AIM OF THE EXERCISE -
Taking the line with "11.9 ms: 1.19x" as the first and the line with "83.8 ms: 1.26x" as the last, set down exactly every line in that range from the entries below, and no more.
──────────────────────────────
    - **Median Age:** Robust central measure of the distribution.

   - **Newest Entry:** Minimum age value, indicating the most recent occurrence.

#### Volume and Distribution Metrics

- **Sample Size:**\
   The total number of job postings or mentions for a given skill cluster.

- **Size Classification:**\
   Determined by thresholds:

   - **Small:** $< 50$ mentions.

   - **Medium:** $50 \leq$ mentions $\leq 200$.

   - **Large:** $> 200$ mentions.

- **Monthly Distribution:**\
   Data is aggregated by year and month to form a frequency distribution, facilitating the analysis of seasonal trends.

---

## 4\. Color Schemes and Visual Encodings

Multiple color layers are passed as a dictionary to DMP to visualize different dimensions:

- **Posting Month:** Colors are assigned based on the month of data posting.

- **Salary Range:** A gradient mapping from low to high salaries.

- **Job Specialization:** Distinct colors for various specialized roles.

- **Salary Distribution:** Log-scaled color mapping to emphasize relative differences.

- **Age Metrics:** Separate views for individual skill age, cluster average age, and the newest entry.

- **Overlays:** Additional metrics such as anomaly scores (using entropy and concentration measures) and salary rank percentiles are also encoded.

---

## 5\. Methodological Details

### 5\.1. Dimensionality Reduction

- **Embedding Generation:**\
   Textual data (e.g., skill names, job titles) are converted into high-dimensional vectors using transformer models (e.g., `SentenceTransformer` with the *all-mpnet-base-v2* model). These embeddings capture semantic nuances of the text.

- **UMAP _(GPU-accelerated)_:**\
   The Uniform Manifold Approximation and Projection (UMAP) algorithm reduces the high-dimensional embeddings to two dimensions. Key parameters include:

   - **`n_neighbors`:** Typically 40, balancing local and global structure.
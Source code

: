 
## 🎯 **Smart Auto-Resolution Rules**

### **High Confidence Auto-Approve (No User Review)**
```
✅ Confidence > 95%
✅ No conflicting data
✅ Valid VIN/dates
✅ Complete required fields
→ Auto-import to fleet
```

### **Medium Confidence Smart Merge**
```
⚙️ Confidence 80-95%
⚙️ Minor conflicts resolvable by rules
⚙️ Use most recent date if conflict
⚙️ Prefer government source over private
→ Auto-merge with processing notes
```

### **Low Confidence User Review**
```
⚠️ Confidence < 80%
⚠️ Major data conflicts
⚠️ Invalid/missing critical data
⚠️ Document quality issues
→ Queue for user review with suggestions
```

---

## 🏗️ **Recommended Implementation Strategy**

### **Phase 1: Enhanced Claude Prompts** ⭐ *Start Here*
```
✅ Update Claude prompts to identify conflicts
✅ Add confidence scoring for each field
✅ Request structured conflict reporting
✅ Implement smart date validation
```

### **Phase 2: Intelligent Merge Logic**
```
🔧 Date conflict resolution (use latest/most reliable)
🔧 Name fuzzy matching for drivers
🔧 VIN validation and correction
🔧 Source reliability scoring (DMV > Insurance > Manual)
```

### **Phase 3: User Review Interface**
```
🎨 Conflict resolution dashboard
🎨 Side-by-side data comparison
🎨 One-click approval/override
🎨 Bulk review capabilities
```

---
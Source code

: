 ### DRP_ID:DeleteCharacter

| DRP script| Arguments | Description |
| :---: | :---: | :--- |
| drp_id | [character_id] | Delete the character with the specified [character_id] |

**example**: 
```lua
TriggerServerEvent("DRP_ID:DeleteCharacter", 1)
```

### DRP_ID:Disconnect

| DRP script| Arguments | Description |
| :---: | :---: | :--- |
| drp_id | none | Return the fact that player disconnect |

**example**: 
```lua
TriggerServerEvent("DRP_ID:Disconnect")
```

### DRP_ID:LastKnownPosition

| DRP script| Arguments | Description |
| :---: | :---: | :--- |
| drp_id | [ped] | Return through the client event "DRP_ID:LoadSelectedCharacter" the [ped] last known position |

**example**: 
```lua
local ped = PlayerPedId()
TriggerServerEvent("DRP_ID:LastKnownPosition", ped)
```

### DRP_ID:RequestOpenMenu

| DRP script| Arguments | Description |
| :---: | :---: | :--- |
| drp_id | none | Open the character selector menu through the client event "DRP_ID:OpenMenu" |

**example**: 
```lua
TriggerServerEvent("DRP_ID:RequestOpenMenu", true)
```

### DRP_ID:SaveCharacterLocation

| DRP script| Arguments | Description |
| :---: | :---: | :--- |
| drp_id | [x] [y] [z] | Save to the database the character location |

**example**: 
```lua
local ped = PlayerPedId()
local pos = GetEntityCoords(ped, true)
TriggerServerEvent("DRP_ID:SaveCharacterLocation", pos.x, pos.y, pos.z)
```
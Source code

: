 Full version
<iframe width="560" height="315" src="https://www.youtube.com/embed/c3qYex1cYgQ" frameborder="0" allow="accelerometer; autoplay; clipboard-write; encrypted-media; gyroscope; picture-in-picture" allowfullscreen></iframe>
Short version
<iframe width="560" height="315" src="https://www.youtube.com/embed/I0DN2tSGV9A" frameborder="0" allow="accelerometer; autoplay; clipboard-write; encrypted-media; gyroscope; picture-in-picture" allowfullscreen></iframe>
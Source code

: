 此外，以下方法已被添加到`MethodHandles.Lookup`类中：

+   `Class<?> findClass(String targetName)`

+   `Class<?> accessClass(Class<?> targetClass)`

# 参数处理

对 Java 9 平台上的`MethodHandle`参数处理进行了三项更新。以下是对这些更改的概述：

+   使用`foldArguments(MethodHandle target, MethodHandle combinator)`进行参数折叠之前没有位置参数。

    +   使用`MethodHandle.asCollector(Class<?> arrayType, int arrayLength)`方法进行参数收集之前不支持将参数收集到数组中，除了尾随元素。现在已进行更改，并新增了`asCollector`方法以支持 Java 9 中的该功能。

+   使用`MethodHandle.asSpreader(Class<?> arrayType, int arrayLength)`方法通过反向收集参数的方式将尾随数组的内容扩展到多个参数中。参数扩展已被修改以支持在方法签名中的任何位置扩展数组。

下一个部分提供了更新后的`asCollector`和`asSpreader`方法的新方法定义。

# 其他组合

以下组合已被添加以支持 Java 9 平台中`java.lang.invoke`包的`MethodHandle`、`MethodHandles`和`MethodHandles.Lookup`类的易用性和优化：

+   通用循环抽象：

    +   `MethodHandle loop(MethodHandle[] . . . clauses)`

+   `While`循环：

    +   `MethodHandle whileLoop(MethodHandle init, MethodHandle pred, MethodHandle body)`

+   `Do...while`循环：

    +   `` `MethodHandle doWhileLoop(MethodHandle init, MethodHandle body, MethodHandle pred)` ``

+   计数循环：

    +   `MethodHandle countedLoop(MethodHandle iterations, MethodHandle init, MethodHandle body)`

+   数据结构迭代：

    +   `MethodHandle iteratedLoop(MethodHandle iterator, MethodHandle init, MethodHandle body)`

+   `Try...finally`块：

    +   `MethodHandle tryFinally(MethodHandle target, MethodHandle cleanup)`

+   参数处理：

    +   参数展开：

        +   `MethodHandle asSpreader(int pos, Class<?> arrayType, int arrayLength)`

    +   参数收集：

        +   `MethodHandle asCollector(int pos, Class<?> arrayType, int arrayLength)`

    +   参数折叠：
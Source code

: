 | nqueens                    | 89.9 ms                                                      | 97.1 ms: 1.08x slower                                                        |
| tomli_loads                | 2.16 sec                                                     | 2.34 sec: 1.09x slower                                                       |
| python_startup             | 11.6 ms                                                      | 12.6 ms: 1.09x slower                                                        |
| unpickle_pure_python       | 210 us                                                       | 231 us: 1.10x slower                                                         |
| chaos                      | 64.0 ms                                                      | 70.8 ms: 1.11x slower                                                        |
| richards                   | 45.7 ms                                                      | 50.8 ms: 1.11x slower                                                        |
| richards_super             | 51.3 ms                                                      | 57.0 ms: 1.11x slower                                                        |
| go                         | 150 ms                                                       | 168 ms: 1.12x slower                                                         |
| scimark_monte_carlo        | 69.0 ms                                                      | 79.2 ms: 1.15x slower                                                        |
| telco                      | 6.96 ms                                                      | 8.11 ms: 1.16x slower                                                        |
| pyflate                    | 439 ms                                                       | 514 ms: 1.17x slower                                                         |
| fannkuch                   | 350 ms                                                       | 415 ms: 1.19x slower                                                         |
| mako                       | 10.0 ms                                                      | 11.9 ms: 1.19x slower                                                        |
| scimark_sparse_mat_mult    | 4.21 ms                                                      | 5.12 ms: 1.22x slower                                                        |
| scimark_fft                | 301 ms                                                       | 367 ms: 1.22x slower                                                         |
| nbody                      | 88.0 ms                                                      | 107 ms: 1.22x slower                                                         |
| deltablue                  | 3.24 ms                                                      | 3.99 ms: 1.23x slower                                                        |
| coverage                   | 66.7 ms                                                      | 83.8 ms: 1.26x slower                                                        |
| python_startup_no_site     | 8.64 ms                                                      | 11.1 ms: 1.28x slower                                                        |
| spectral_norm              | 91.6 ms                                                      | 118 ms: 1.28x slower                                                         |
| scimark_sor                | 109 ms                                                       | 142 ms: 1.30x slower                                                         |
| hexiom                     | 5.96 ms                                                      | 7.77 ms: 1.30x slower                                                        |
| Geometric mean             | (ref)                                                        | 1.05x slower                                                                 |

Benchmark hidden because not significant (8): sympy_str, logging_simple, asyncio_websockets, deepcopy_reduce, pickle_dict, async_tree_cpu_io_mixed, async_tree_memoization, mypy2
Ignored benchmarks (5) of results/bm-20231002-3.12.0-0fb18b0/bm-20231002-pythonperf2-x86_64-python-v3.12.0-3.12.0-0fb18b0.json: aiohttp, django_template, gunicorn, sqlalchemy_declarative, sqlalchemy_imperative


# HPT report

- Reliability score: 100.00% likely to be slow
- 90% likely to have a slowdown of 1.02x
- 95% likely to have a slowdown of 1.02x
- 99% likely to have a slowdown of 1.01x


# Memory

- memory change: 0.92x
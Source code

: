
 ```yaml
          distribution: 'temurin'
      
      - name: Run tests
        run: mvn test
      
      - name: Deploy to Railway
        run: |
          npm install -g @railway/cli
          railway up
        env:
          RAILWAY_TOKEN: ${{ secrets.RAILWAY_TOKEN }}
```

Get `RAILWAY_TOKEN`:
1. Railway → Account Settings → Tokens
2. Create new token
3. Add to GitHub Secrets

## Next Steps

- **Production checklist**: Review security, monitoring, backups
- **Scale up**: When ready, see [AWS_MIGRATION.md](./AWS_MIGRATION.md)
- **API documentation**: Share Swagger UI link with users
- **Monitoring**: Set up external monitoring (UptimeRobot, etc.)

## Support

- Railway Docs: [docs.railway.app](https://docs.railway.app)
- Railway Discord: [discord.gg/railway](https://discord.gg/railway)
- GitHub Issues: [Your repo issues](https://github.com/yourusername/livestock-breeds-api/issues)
──────────────────────────────
ANSWER AREA -
| mako                       | 10.0 ms                                                      | 11.9 ms: 1.19x slower                                                        |
| scimark_sparse_mat_mult    | 4.21 ms                                                      | 5.12 ms: 1.22x slower                                                        |
| scimark_fft                | 301 ms                                                       | 367 ms: 1.22x slower                                                         |
| nbody                      | 88.0 ms                                                      | 107 ms: 1.22x slower                                                         |
| deltablue                  | 3.24 ms                                                      | 3.99 ms: 1.23x slower                                                        |
| coverage                   | 66.7 ms                                                      | 83.8 ms: 1.26x slower                                                        |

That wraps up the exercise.